#### [Task details]
Going through the entries below, copy out each line that contains "signed".

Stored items
★ ★ ★

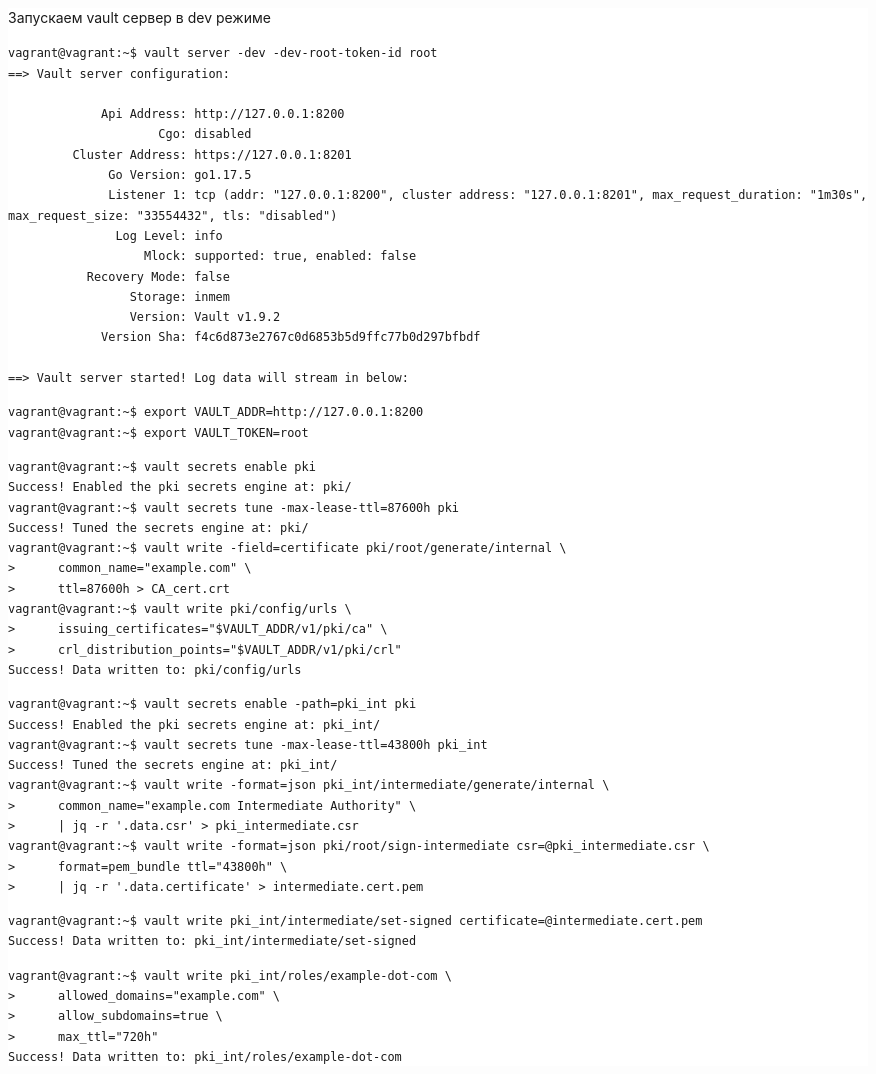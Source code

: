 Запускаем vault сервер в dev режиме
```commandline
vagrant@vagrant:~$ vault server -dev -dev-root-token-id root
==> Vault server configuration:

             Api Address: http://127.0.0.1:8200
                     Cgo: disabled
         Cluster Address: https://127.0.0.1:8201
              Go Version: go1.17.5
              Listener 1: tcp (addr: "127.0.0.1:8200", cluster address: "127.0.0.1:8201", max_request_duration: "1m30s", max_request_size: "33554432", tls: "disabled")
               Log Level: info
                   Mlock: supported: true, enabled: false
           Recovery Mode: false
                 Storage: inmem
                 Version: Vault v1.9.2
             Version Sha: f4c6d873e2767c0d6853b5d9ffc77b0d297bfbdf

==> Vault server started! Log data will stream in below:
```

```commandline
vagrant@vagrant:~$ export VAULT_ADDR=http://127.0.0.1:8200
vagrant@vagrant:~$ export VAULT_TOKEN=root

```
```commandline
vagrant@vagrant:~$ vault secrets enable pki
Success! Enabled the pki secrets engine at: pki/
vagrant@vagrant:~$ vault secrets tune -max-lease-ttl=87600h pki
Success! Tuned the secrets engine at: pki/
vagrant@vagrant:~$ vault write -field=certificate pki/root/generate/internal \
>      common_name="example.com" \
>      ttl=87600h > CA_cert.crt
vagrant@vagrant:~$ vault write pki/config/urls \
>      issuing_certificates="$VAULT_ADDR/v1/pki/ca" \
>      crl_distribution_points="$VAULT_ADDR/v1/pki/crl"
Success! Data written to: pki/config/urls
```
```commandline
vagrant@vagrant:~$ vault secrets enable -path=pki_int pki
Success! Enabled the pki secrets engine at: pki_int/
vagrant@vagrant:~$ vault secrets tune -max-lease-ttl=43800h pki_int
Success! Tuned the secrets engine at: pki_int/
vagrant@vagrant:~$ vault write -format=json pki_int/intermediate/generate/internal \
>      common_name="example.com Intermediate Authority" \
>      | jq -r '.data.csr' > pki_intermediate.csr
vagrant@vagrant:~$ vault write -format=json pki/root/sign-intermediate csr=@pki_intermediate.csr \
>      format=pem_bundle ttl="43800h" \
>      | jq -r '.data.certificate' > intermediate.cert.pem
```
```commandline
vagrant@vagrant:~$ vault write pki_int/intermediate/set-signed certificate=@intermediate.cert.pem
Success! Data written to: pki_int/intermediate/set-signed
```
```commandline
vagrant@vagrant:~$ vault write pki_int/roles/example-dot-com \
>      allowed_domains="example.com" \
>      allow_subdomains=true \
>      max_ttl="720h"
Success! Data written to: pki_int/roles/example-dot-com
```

★ ★ ★

#### [Final answer]
vagrant@vagrant:~$ vault write pki_int/intermediate/set-signed certificate=@intermediate.cert.pem
Success! Data written to: pki_int/intermediate/set-signed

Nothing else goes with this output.